Merry Christmas From the Feds, Who Can Still Read Your Emails Without a Warrant
It's no secret that the CIA and FBI can read your emails for any old reason they choose without having to clear it with anyone first (because you're a terrorist). That was on track to change with an amendment attached to an upcoming bill... before said amendment was quietly dropped from said bill.
The bill in question is the smoothy titled Video Privacy Protection Act Amendments Act of 2012, which requires video service providers like Netflix to allow you to opt out of having your information posted on places like your Facebook page. According to AllGov, an amendment that was attached to the bill that would've required the federal government to obtain a warrant before snooping around your inbox disappeared as the bill was passed.
The Senate was set to approve the video privacy bill along with the email amendment, which would have applied to a different law, the 1986 Electronic Communications Privacy Act. But then senators decided for reasons unknown to drop the amendment.

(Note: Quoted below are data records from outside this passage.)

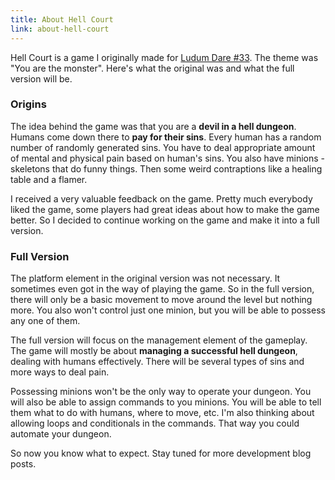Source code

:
 ```yaml
---
title: About Hell Court
link: about-hell-court
---
```


Hell Court is a game I originally made for [Ludum Dare #33](http://ludumdare.com/compo/ludum-dare-33/?action=preview&uid=33094). The theme was "You are the monster". Here's what the original was and what the full version will be.

### Origins

The idea behind the game was that you are a <strong>devil in a hell dungeon</strong>. Humans come down there to <strong>pay for their sins</strong>. Every human has a random number of randomly generated sins. You have to deal appropriate amount of mental and physical pain based on human's sins. You also have minions - skeletons that do funny things. Then some weird contraptions like a healing table and a flamer.

I received a very valuable feedback on the game. Pretty much everybody liked the game, some players had great ideas about how to make the game better. So I decided to continue working on the game and make it into a full version.

### Full Version

The platform element in the original version was not necessary. It sometimes even got in the way of playing the game. So in the full version, there will only be a basic movement to move around the level but nothing more. You also won't control just one minion, but you will be able to possess any one of them.

The full version will focus on the management element of the gameplay. The game will mostly be about <strong>managing a successful hell dungeon</strong>, dealing with humans effectively. There will be several types of sins and more ways to deal pain.

Possessing minions won't be the only way to operate your dungeon. You will also be able to assign commands to you minions. You will be able to tell them what to do with humans, where to move, etc. I'm also thinking about allowing loops and conditionals in the commands. That way you could automate your dungeon.

So now you know what to expect. Stay tuned for more development blog posts.
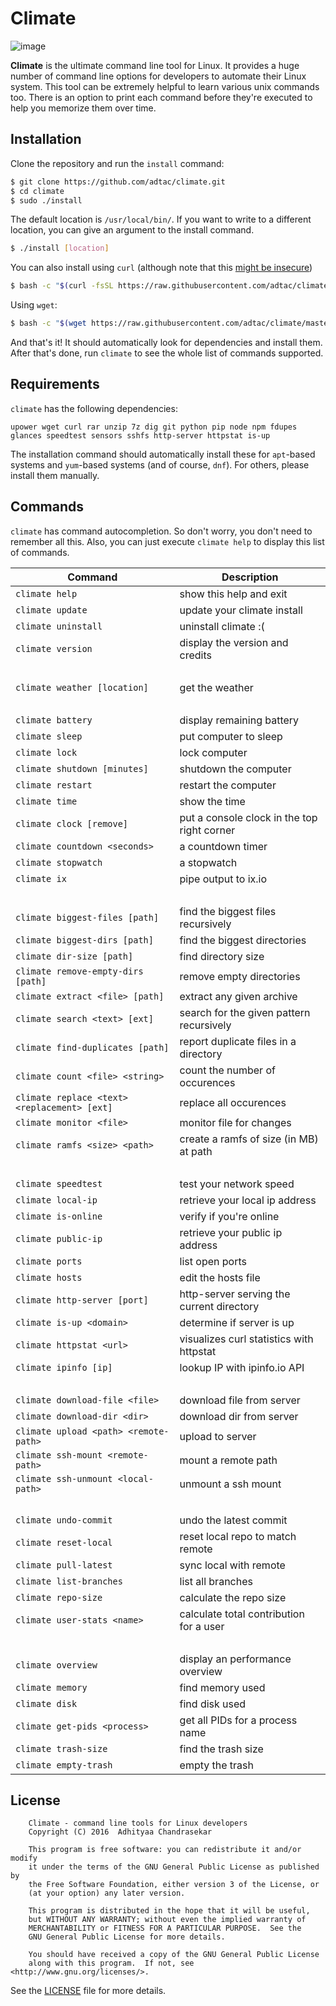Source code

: # Climate

![image](https://i.imgur.com/Vgca4yS.png)

**Climate** is the ultimate command line tool for Linux. It
provides a huge number of command line options for developers to
automate their Linux system. This tool can be extremely helpful to
learn various unix commands too. There is an option to print each
command before they're executed to help you memorize them over time.



## Installation

Clone the repository and run the `install` command:

```bash
$ git clone https://github.com/adtac/climate.git
$ cd climate
$ sudo ./install
```

The default location is `/usr/local/bin/`. If you want to write to a
different location, you can give an argument to the install command.

```bash
$ ./install [location]
```

You can also install using `curl` (although note that this
[might be insecure](https://www.seancassidy.me/dont-pipe-to-your-shell.html))

```bash
$ bash -c "$(curl -fsSL https://raw.githubusercontent.com/adtac/climate/master/install)"
```

Using `wget`:

```bash
$ bash -c "$(wget https://raw.githubusercontent.com/adtac/climate/master/install -q -O -)"
```

And that's it! It should automatically look for dependencies and install them.
After that's done, run `climate` to see the whole list of commands supported.



## Requirements

`climate` has the following dependencies:

```
upower wget curl rar unzip 7z dig git python pip node npm fdupes glances speedtest sensors sshfs http-server httpstat is-up
```

The installation command should automatically install these for `apt`-based systems
and `yum`-based systems (and of course, `dnf`). For others, please install them manually.



## Commands

`climate` has command autocompletion. So don't worry, you don't need to
remember all this. Also, you can just execute `climate help` to display
this list of commands.


Command | Description
--- | ---
 `climate help` | show this help and exit
 `climate update` | update your climate install
 `climate uninstall` | uninstall climate :(
 `climate version` | display the version and credits
 <br> | 
 `climate weather [location]` | get the weather
 <br> | 
 `climate battery` | display remaining battery
 `climate sleep` | put computer to sleep
 `climate lock` | lock computer
 `climate shutdown [minutes]` | shutdown the computer
 `climate restart` | restart the computer
 `climate time` | show the time
 `climate clock [remove]` | put a console clock in the top right corner
 `climate countdown <seconds>` | a countdown timer
 `climate stopwatch` | a stopwatch
 `climate ix` | pipe output to ix.io
 <br> | 
 `climate biggest-files [path]` | find the biggest files recursively
 `climate biggest-dirs [path]` | find the biggest directories
 `climate dir-size [path]` | find directory size
 `climate remove-empty-dirs [path]` | remove empty directories
 `climate extract <file> [path]` | extract any given archive
 `climate search <text> [ext]` | search for the given pattern recursively
 `climate find-duplicates [path]` | report duplicate files in a directory
 `climate count <file> <string>` | count the number of occurences
 `climate replace <text> <replacement> [ext]` | replace all occurences
 `climate monitor <file>` | monitor file for changes
 `climate ramfs <size> <path>` | create a ramfs of size (in MB) at path
 <br> | 
 `climate speedtest` | test your network speed
 `climate local-ip` | retrieve your local ip address
 `climate is-online` | verify if you're online
 `climate public-ip` | retrieve your public ip address
 `climate ports` | list open ports
 `climate hosts` | edit the hosts file
 `climate http-server [port]` | http-server serving the current directory
 `climate is-up <domain>` | determine if server is up
 `climate httpstat <url>` | visualizes curl statistics with httpstat
 `climate ipinfo [ip]` | lookup IP with ipinfo.io API
 <br> | 
 `climate download-file <file>` | download file from server
 `climate download-dir <dir>` | download dir from server
 `climate upload <path> <remote-path>` | upload to server
 `climate ssh-mount <remote-path>` | mount a remote path
 `climate ssh-unmount <local-path>` | unmount a ssh mount
 <br> | 
 `climate undo-commit` | undo the latest commit
 `climate reset-local` | reset local repo to match remote
 `climate pull-latest` | sync local with remote
 `climate list-branches` | list all branches
 `climate repo-size` | calculate the repo size
 `climate user-stats <name>` | calculate total contribution for a user
 <br> | 
 `climate overview` | display an performance overview
 `climate memory` | find memory used
 `climate disk` | find disk used
 `climate get-pids <process>` | get all PIDs for a process name
 `climate trash-size` | find the trash size
 `climate empty-trash` | empty the trash


## License

```
    Climate - command line tools for Linux developers
    Copyright (C) 2016  Adhityaa Chandrasekar

    This program is free software: you can redistribute it and/or modify
    it under the terms of the GNU General Public License as published by
    the Free Software Foundation, either version 3 of the License, or
    (at your option) any later version.

    This program is distributed in the hope that it will be useful,
    but WITHOUT ANY WARRANTY; without even the implied warranty of
    MERCHANTABILITY or FITNESS FOR A PARTICULAR PURPOSE.  See the
    GNU General Public License for more details.

    You should have received a copy of the GNU General Public License
    along with this program.  If not, see <http://www.gnu.org/licenses/>.
```

See the [LICENSE](LICENSE) file for more details.


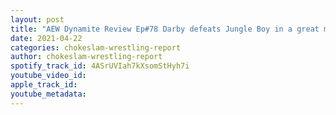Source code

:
 ```yaml
---
layout: post
title: "AEW Dynamite Review Ep#78 Darby defeats Jungle Boy in a great match Shida vs Conti for AEW Women's title and more"
date: 2021-04-22
categories: chokeslam-wrestling-report
author: chokeslam-wrestling-report
spotify_track_id: 4ASrUVIah7kXsomStHyh7i
youtube_video_id: 
apple_track_id: 
youtube_metadata: 
---
```

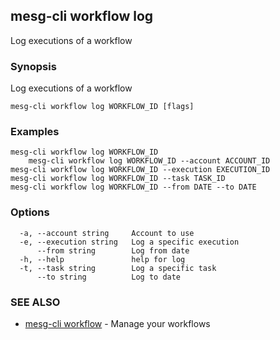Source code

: ## mesg-cli workflow log

Log executions of a workflow

### Synopsis

Log executions of a workflow

```
mesg-cli workflow log WORKFLOW_ID [flags]
```

### Examples

```
mesg-cli workflow log WORKFLOW_ID
	mesg-cli workflow log WORKFLOW_ID --account ACCOUNT_ID
mesg-cli workflow log WORKFLOW_ID --execution EXECUTION_ID
mesg-cli workflow log WORKFLOW_ID --task TASK_ID
mesg-cli workflow log WORKFLOW_ID --from DATE --to DATE
```

### Options

```
  -a, --account string     Account to use
  -e, --execution string   Log a specific execution
      --from string        Log from date
  -h, --help               help for log
  -t, --task string        Log a specific task
      --to string          Log to date
```

### SEE ALSO

* [mesg-cli workflow](mesg-cli_workflow.md)	 - Manage your workflows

As it stands now, any email or other data stored on a third-party server (i.e. not your own computer) can be accessed by the feds as long as it's at least 180 days old. That's a rule that will become even more problematic and dangerous as companies continue to push customers to store data on cloud services.
Of course, the feds' ability to read your emails is probably not going to change anytime soon, either. This story isn't splashed across the front of any newspapers or leading any news broadcasts, and it's not winning or losing anyone any elections. On we go.